Recipe by Chef Shadows
A basic brown stock for soups or where ever brown stock is called for. Can't be beat for flavor.
Top Review by Chocolatl
This is the way to make stock. So many "stock" recipes I see are really elaborately seasoned soups. People forget that stock is an ingredient, not a dish in itself. This is so much better than the highly salted commercial stocks! Since it is not seasoned, it will add to your recipes without any flavor conflict. However, I recommend that you not use the overnight oven method for two reasons: one, it's not safe; two, the stock won't reduce properly and you won't get the concentrated flavor you want. Be sure not to stir or skim, or the stock will be cloudy. Great recipe, thanks for posting!
- 5 lbs soup bones, Bare rendering, sawed in 2 inch pieces
- 1 bunch carrot, unpeeled and chopped
- 3 yellow onions, unpeeled and chopped
- 1 head celery, chopped
Directions See How It's Made
- Roast the bones in a 400 degree F oven for about 2 hours, watch so they don't burn, just want them toasty brown not blackened.
- Put bones in soup pot.
- Add 1 quart of water for each pound of bones.
- For 5 pounds add 1 bunch of carrots, 1 head celery, and 3 yellow onions.

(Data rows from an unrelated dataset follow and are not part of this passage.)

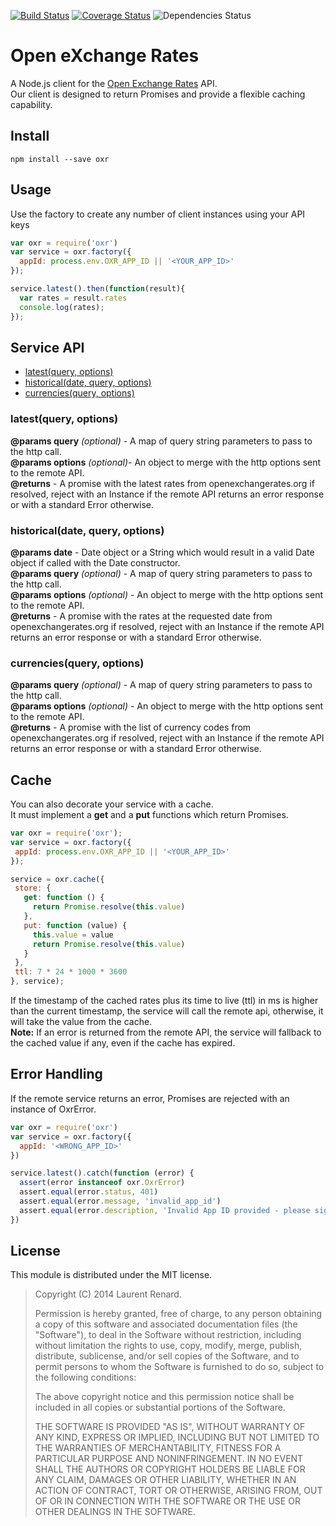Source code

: [![Build Status](https://travis-ci.org/continuous-software/oxr.svg?branch=master)](https://travis-ci.org/continuous-software/oxr) [![Coverage Status](https://coveralls.io/repos/continuous-software/oxr/badge.svg?branch=master)](https://coveralls.io/r/continuous-software/oxr?branch=master) ![Dependencies Status](https://img.shields.io/david/continuous-software/oxr.svg)

# Open eXchange Rates

A Node.js client for the [Open Exchange Rates](https://openexchangerates.org) API.  
Our client is designed to return Promises and provide a flexible caching capability.

## Install

`npm install --save oxr`

## Usage

Use the factory to create any number of client instances using your API keys

```javascript
var oxr = require('oxr')
var service = oxr.factory({
  appId: process.env.OXR_APP_ID || '<YOUR_APP_ID>'
});

service.latest().then(function(result){
  var rates = result.rates
  console.log(rates);
});

```

## Service API

* [latest(query, options)](https://github.com/continuous-software/oxr#latestquery-options)
* [historical(date, query, options)](https://github.com/continuous-software/oxr#historicaldate-query-options)
* [currencies(query, options)](https://github.com/continuous-software/oxr#currenciesquery-options)

### latest(query, options)  
**@params query** *(optional)* - A map of query string parameters to pass to the http call.  
**@params options** *(optional)*- An object to merge with the http options sent to the remote API.  
**@returns** - A promise with the latest rates from openexchangerates.org if resolved, reject with an Instance if the remote API returns an error response or with a standard Error otherwise.

### historical(date, query, options)  
**@params date** - Date object or a String which would result in a valid Date object if called with the Date constructor.  
**@params query** *(optional)* - A map of query string parameters to pass to the http call.  
**@params options** *(optional)* - An object to merge with the http options sent to the remote API.  
**@returns** - A promise with the rates at the requested date from openexchangerates.org if resolved, reject with an Instance if the remote API returns an error response or with a standard Error otherwise.

### currencies(query, options)  
**@params query** *(optional)* - A map of query string parameters to pass to the http call.  
**@params options** *(optional)* - An object to merge with the http options sent to the remote API.  
**@returns** - A promise with the list of currency codes from openexchangerates.org if resolved, reject with an Instance if the remote API returns an error response or with a standard Error otherwise.

## Cache

You can also decorate your service with a cache.  
It must implement a **get** and a **put** functions which return Promises.

 ```javascript
var oxr = require('oxr');
var service = oxr.factory({
  appId: process.env.OXR_APP_ID || '<YOUR_APP_ID>'
});

service = oxr.cache({
  store: {
    get: function () {
      return Promise.resolve(this.value)
    },
    put: function (value) {
      this.value = value
      return Promise.resolve(this.value)
    }
  },
  ttl: 7 * 24 * 1000 * 3600
}, service);
```

If the timestamp of the cached rates plus its time to live (ttl) in ms is higher than the current timestamp, the service will call the remote api, otherwise, it will take the value from the cache.  
**Note:** If an error is returned from the remote API, the service will fallback to the cached value if any, even if the cache has expired.


## Error Handling

If the remote service returns an error, Promises are rejected with an instance of OxrError.

```javascript
var oxr = require('oxr')
var service = oxr.factory({
  appId: '<WRONG_APP_ID>'
})

service.latest().catch(function (error) {
  assert(error instanceof oxr.OxrError)
  assert.equal(error.status, 401)
  assert.equal(error.message, 'invalid_app_id')
  assert.equal(error.description, 'Invalid App ID provided - please sign up at https://openexchangerates.org/signup, or contact support@openexchangerates.org. Thanks!')
})
```

## License

This module is distributed under the MIT license.

> Copyright (C) 2014 Laurent Renard.
>
> Permission is hereby granted, free of charge, to any person
> obtaining a copy of this software and associated documentation files
> (the "Software"), to deal in the Software without restriction,
> including without limitation the rights to use, copy, modify, merge,
> publish, distribute, sublicense, and/or sell copies of the Software,
> and to permit persons to whom the Software is furnished to do so,
> subject to the following conditions:
>
> The above copyright notice and this permission notice shall be
> included in all copies or substantial portions of the Software.
>
> THE SOFTWARE IS PROVIDED "AS IS", WITHOUT WARRANTY OF ANY KIND,
> EXPRESS OR IMPLIED, INCLUDING BUT NOT LIMITED TO THE WARRANTIES OF
> MERCHANTABILITY, FITNESS FOR A PARTICULAR PURPOSE AND
> NONINFRINGEMENT. IN NO EVENT SHALL THE AUTHORS OR COPYRIGHT HOLDERS
> BE LIABLE FOR ANY CLAIM, DAMAGES OR OTHER LIABILITY, WHETHER IN AN
> ACTION OF CONTRACT, TORT OR OTHERWISE, ARISING FROM, OUT OF OR IN
> CONNECTION WITH THE SOFTWARE OR THE USE OR OTHER DEALINGS IN THE
> SOFTWARE.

- Bring the stock to a heavy simmer, uncovered, and cook for 12 hours.
- Add water if needed.
- DO NOT ADD SALT!
- Strain the stock and store in fridge.
- A layer of fat will form on top.
- Leave this in place to help seal the stock from air until ready to use.
- This stock will be gelatinous.
- If not using all in several days, I place some in vaccum bags and seal for freezing.